Your answer should be every line of the records that contains the word "interactive", copied as it stands.

********

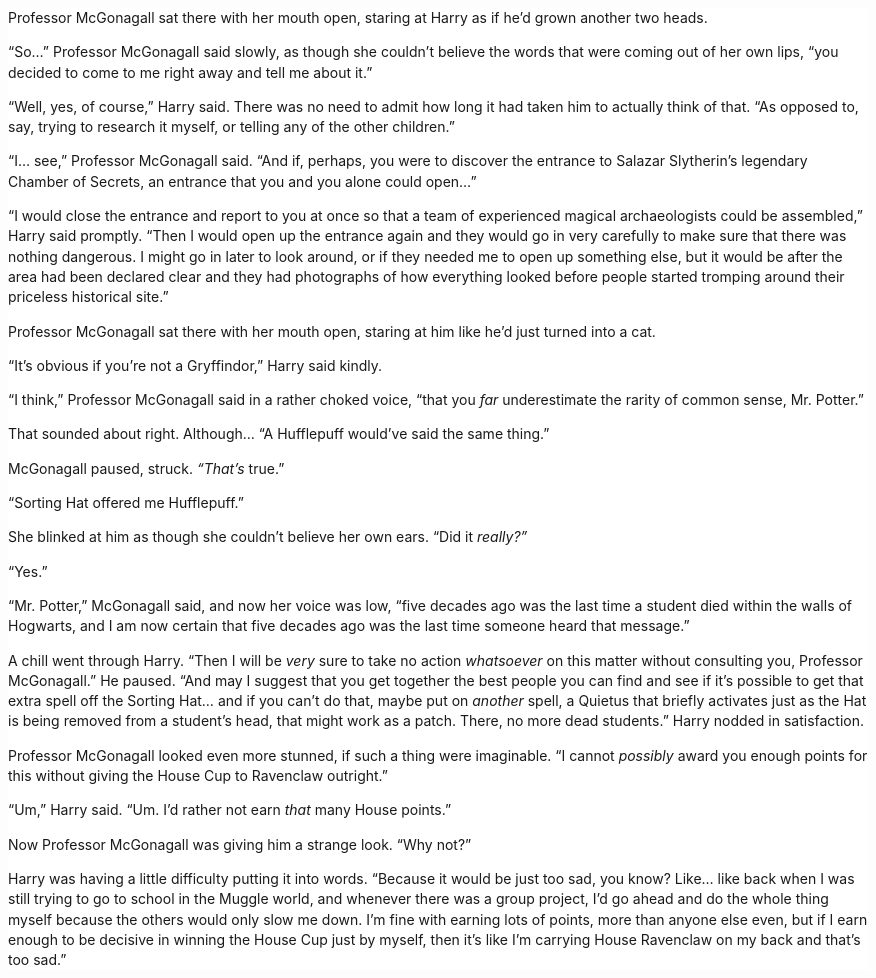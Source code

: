 Professor McGonagall sat there with her mouth open, staring at Harry as if he’d grown another two heads.

“So…” Professor McGonagall said slowly, as though she couldn’t believe the words that were coming out of her own lips, “you decided to come to me right away and tell me about it.”

“Well, yes, of course,” Harry said. There was no need to admit how long it had taken him to actually think of that. “As opposed to, say, trying to research it myself, or telling any of the other children.”

“I… see,” Professor McGonagall said. “And if, perhaps, you were to discover the entrance to Salazar Slytherin’s legendary Chamber of Secrets, an entrance that you and you alone could open…”

“I would close the entrance and report to you at once so that a team of experienced magical archaeologists could be assembled,” Harry said promptly. “Then I would open up the entrance again and they would go in very carefully to make sure that there was nothing dangerous. I might go in later to look around, or if they needed me to open up something else, but it would be after the area had been declared clear and they had photographs of how everything looked before people started tromping around their priceless historical site.”

Professor McGonagall sat there with her mouth open, staring at him like he’d just turned into a cat.

“It’s obvious if you’re not a Gryffindor,” Harry said kindly.

“I think,” Professor McGonagall said in a rather choked voice, “that you *far* underestimate the rarity of common sense, Mr. Potter.”

That sounded about right. Although… “A Hufflepuff would’ve said the same thing.”

McGonagall paused, struck. *“That’s* true.”

“Sorting Hat offered me Hufflepuff.”

She blinked at him as though she couldn’t believe her own ears. “Did it *really?”*

“Yes.”

“Mr. Potter,” McGonagall said, and now her voice was low, “five decades ago was the last time a student died within the walls of Hogwarts, and I am now certain that five decades ago was the last time someone heard that message.”

A chill went through Harry. “Then I will be *very* sure to take no action *whatsoever* on this matter without consulting you, Professor McGonagall.” He paused. “And may I suggest that you get together the best people you can find and see if it’s possible to get that extra spell off the Sorting Hat… and if you can’t do that, maybe put on *another* spell, a Quietus that briefly activates just as the Hat is being removed from a student’s head, that might work as a patch. There, no more dead students.” Harry nodded in satisfaction.

Professor McGonagall looked even more stunned, if such a thing were imaginable. “I cannot *possibly* award you enough points for this without giving the House Cup to Ravenclaw outright.”

“Um,” Harry said. “Um. I’d rather not earn *that* many House points.”

Now Professor McGonagall was giving him a strange look. “Why not?”

Harry was having a little difficulty putting it into words. “Because it would be just too sad, you know? Like… like back when I was still trying to go to school in the Muggle world, and whenever there was a group project, I’d go ahead and do the whole thing myself because the others would only slow me down. I’m fine with earning lots of points, more than anyone else even, but if I earn enough to be decisive in winning the House Cup just by myself, then it’s like I’m carrying House Ravenclaw on my back and that’s too sad.”
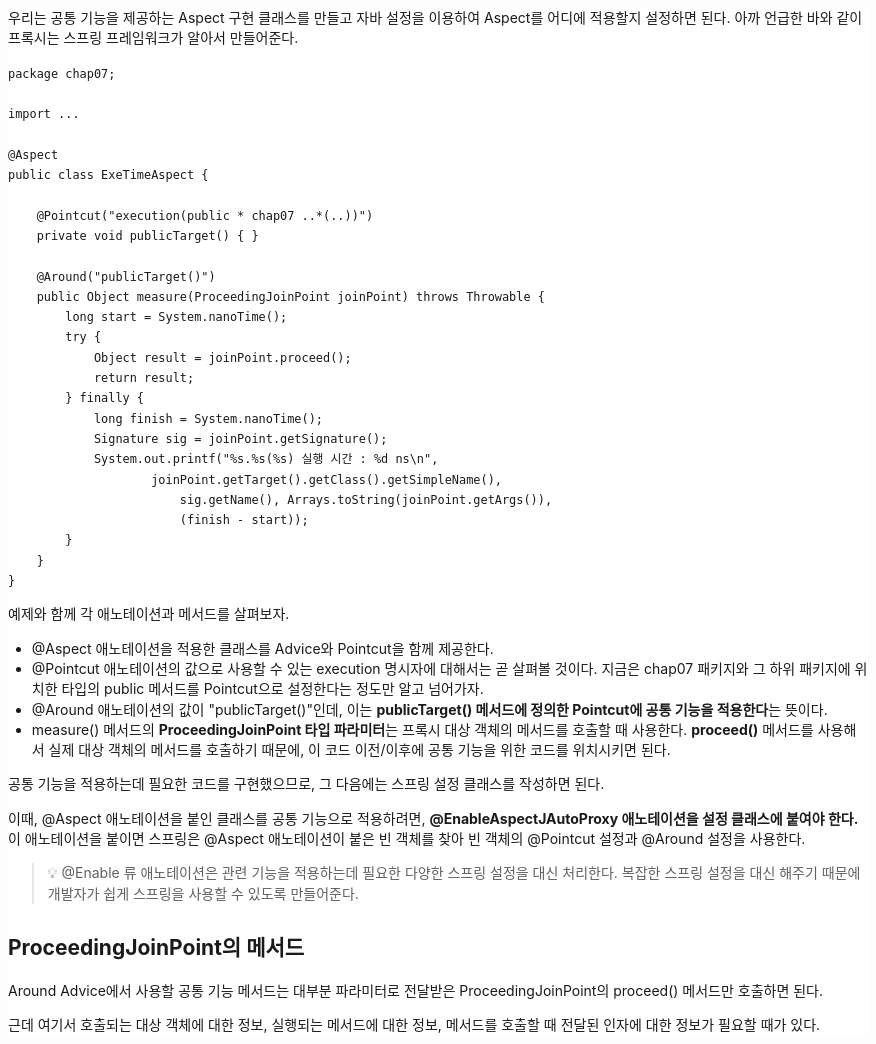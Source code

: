 우리는 공통 기능을 제공하는 Aspect 구현 클래스를 만들고 자바 설정을 이용하여 Aspect를 어디에 적용할지 설정하면 된다. 아까 언급한 바와 같이 프록시는 스프링 프레임워크가 알아서 만들어준다.

```
package chap07;

import ...

@Aspect
public class ExeTimeAspect {

    @Pointcut("execution(public * chap07 ..*(..))")
    private void publicTarget() { }
    
    @Around("publicTarget()")
    public Object measure(ProceedingJoinPoint joinPoint) throws Throwable {
        long start = System.nanoTime();
        try {
            Object result = joinPoint.proceed();
            return result;
        } finally {
            long finish = System.nanoTime();
            Signature sig = joinPoint.getSignature();
            System.out.printf("%s.%s(%s) 실행 시간 : %d ns\n",
            		joinPoint.getTarget().getClass().getSimpleName(),
                        sig.getName(), Arrays.toString(joinPoint.getArgs()),
                        (finish - start));
        }
    }
}
```

예제와 함께 각 애노테이션과 메서드를 살펴보자.

- @Aspect 애노테이션을 적용한 클래스를 Advice와 Pointcut을 함께 제공한다.
- @Pointcut 애노테이션의 값으로 사용할 수 있는 execution 명시자에 대해서는 곧 살펴볼 것이다. 지금은 chap07 패키지와 그 하위 패키지에 위치한 타입의 public 메서드를 Pointcut으로 설정한다는 정도만 알고 넘어가자.
- @Around 애노테이션의 값이 "publicTarget()"인데, 이는 **publicTarget() 메서드에 정의한 Pointcut에 공통 기능을 적용한다**는 뜻이다.
- measure() 메서드의 **ProceedingJoinPoint 타입 파라미터**는 프록시 대상 객체의 메서드를 호출할 때 사용한다. **proceed()** 메서드를 사용해서 실제 대상 객체의 메서드를 호출하기 때문에, 이 코드 이전/이후에 공통 기능을 위한 코드를 위치시키면 된다.

공통 기능을 적용하는데 필요한 코드를 구현했으므로, 그 다음에는 스프링 설정 클래스를 작성하면 된다. 

이때, @Aspect 애노테이션을 붙인 클래스를 공통 기능으로 적용하려면, **@EnableAspectJAutoProxy 애노테이션을 설정 클래스에 붙여야 한다.** 이 애노테이션을 붙이면 스프링은 @Aspect 애노테이션이 붙은 빈 객체를 찾아 빈 객체의 @Pointcut 설정과 @Around 설정을 사용한다.

> 💡 @Enable 류 애노테이션은 관련 기능을 적용하는데 필요한 다양한 스프링 설정을 대신 처리한다. 복잡한 스프링 설정을 대신 해주기 때문에 개발자가 쉽게 스프링을 사용할 수 있도록 만들어준다.

## ProceedingJoinPoint의 메서드
Around Advice에서 사용할 공통 기능 메서드는 대부분 파라미터로 전달받은 ProceedingJoinPoint의 proceed() 메서드만 호출하면 된다. 

근데 여기서 호출되는 대상 객체에 대한 정보, 실행되는 메서드에 대한 정보, 메서드를 호출할 때 전달된 인자에 대한 정보가 필요할 때가 있다. 
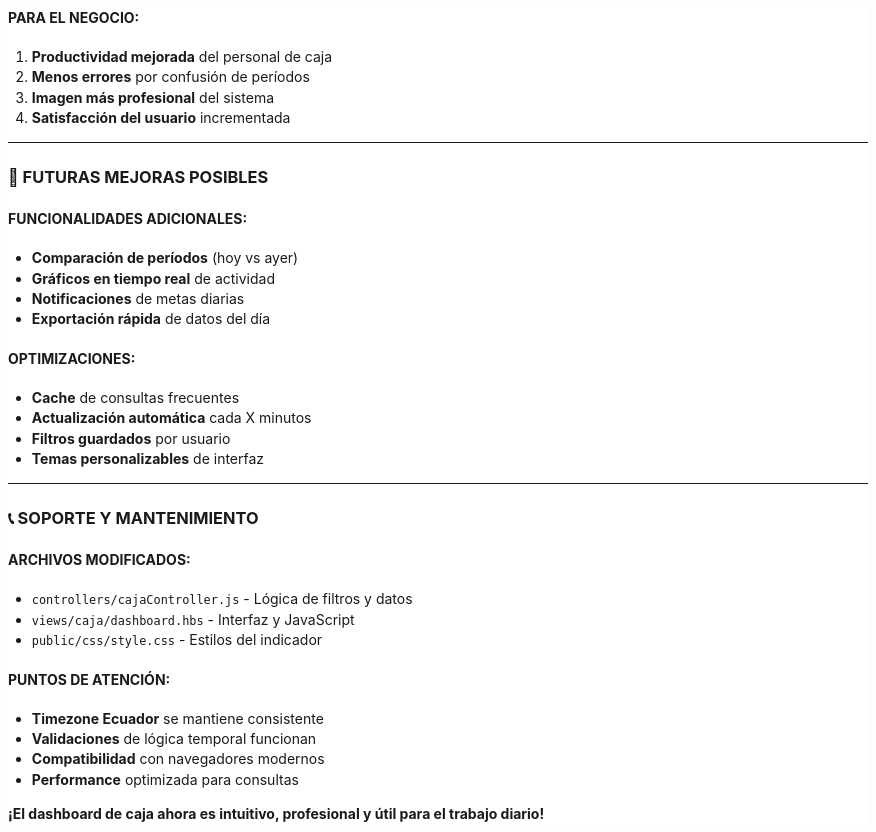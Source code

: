 #### PARA EL NEGOCIO:
1. **Productividad mejorada** del personal de caja
2. **Menos errores** por confusión de períodos
3. **Imagen más profesional** del sistema
4. **Satisfacción del usuario** incrementada

---

### 🔮 FUTURAS MEJORAS POSIBLES

#### FUNCIONALIDADES ADICIONALES:
- **Comparación de períodos** (hoy vs ayer)
- **Gráficos en tiempo real** de actividad
- **Notificaciones** de metas diarias
- **Exportación rápida** de datos del día

#### OPTIMIZACIONES:
- **Cache** de consultas frecuentes
- **Actualización automática** cada X minutos
- **Filtros guardados** por usuario
- **Temas personalizables** de interfaz

---

### 📞 SOPORTE Y MANTENIMIENTO

#### ARCHIVOS MODIFICADOS:
- `controllers/cajaController.js` - Lógica de filtros y datos
- `views/caja/dashboard.hbs` - Interfaz y JavaScript
- `public/css/style.css` - Estilos del indicador

#### PUNTOS DE ATENCIÓN:
- **Timezone Ecuador** se mantiene consistente
- **Validaciones** de lógica temporal funcionan
- **Compatibilidad** con navegadores modernos
- **Performance** optimizada para consultas

**¡El dashboard de caja ahora es intuitivo, profesional y útil para el trabajo diario!** 
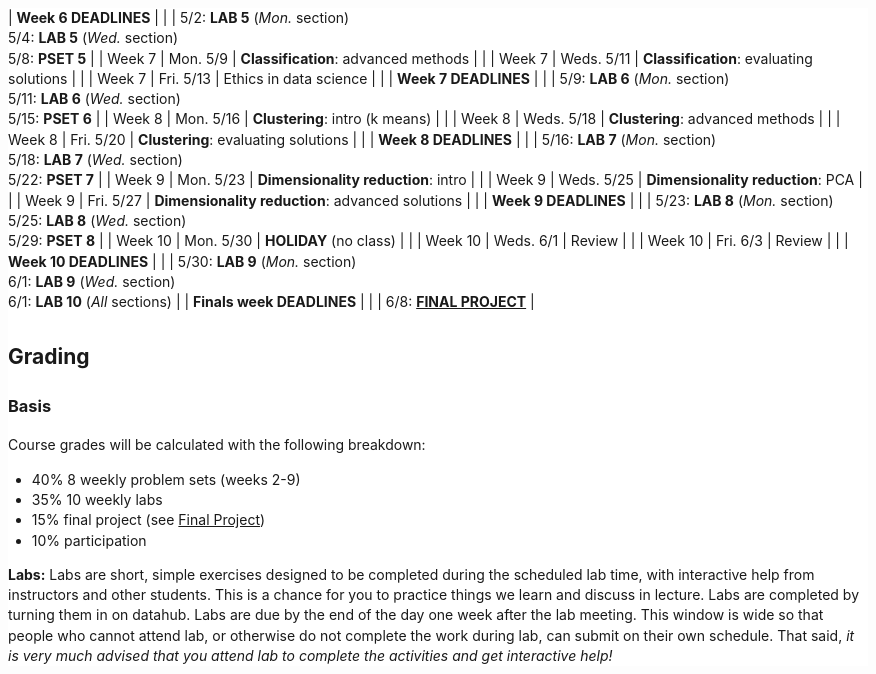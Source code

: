 | **Week 6 DEADLINES** |  |  | 5/2: **LAB 5** (*Mon.* section) <br> 5/4: **LAB 5** (*Wed.* section) <br> 5/8: **PSET 5** |
| Week 7 | Mon. 5/9 | **Classification**: advanced methods |  |
| Week 7 | Weds. 5/11 | **Classification**: evaluating solutions |  |
| Week 7 | Fri. 5/13 | Ethics in data science |  |
| **Week 7 DEADLINES** |  |  | 5/9: **LAB 6** (*Mon.* section) <br> 5/11: **LAB 6** (*Wed.* section) <br> 5/15: **PSET 6** |
| Week 8 | Mon. 5/16 | **Clustering**: intro (k means) |  |
| Week 8 | Weds. 5/18 | **Clustering**: advanced methods |  |
| Week 8 | Fri. 5/20 | **Clustering**: evaluating solutions |  |
| **Week 8 DEADLINES** |  |  | 5/16: **LAB 7** (*Mon.* section) <br> 5/18: **LAB 7** (*Wed.* section) <br> 5/22: **PSET 7** |
| Week 9 | Mon. 5/23 | **Dimensionality reduction**: intro |  |
| Week 9 | Weds. 5/25 | **Dimensionality reduction**: PCA |  |
| Week 9 | Fri. 5/27 | **Dimensionality reduction**: advanced solutions |  |
| **Week 9 DEADLINES** |  |  | 5/23: **LAB 8** (*Mon.* section) <br> 5/25: **LAB 8** (*Wed.* section) <br> 5/29: **PSET 8** |
| Week 10 | Mon. 5/30 | **HOLIDAY** (no class) |  |
| Week 10 | Weds. 6/1 | Review |  |
| Week 10 | Fri. 6/3 | Review |  |
| **Week 10 DEADLINES** |  |  | 5/30: **LAB 9** (*Mon.* section) <br> 6/1: **LAB 9** (*Wed.* section) <br> 6/1: **LAB 10** (*All* sections) |
| **Finals week DEADLINES** |  |  | 6/8: **[FINAL PROJECT](final.md)** |




## Grading

### Basis

Course grades will be calculated with the following breakdown:
- 40% 8 weekly problem sets (weeks 2-9)
- 35% 10 weekly labs
- 15% final project (see [Final Project](final.md))
- 10% participation

**Labs:**
Labs are short, simple exercises designed to be completed during the scheduled lab time, with interactive help from instructors and other students.
This is a chance for you to practice things we learn and discuss in lecture.
Labs are completed by turning them in on datahub.
Labs are due by the end of the day one week after the lab meeting.
This window is wide so that people who cannot attend lab, or otherwise do not complete the work during lab, can submit on their own schedule.
That said, *it is very much advised that you attend lab to complete the activities and get interactive help!*
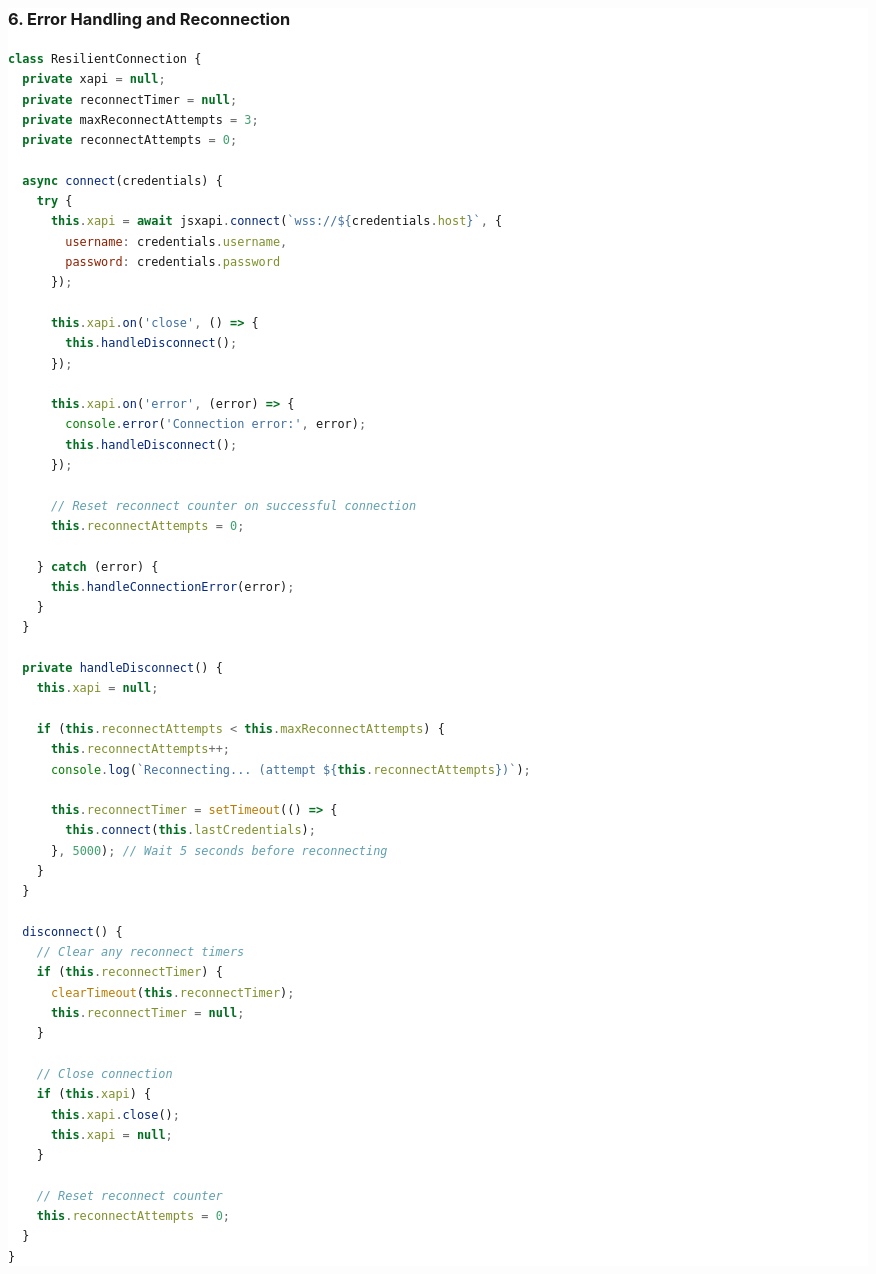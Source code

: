 
### 6. Error Handling and Reconnection

```javascript
class ResilientConnection {
  private xapi = null;
  private reconnectTimer = null;
  private maxReconnectAttempts = 3;
  private reconnectAttempts = 0;

  async connect(credentials) {
    try {
      this.xapi = await jsxapi.connect(`wss://${credentials.host}`, {
        username: credentials.username,
        password: credentials.password
      });

      this.xapi.on('close', () => {
        this.handleDisconnect();
      });

      this.xapi.on('error', (error) => {
        console.error('Connection error:', error);
        this.handleDisconnect();
      });

      // Reset reconnect counter on successful connection
      this.reconnectAttempts = 0;

    } catch (error) {
      this.handleConnectionError(error);
    }
  }

  private handleDisconnect() {
    this.xapi = null;

    if (this.reconnectAttempts < this.maxReconnectAttempts) {
      this.reconnectAttempts++;
      console.log(`Reconnecting... (attempt ${this.reconnectAttempts})`);

      this.reconnectTimer = setTimeout(() => {
        this.connect(this.lastCredentials);
      }, 5000); // Wait 5 seconds before reconnecting
    }
  }

  disconnect() {
    // Clear any reconnect timers
    if (this.reconnectTimer) {
      clearTimeout(this.reconnectTimer);
      this.reconnectTimer = null;
    }

    // Close connection
    if (this.xapi) {
      this.xapi.close();
      this.xapi = null;
    }

    // Reset reconnect counter
    this.reconnectAttempts = 0;
  }
}
```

********

§ Result for this exercise:
Labs are short, simple exercises designed to be completed during the scheduled lab time, with interactive help from instructors and other students.
That said, *it is very much advised that you attend lab to complete the activities and get interactive help!*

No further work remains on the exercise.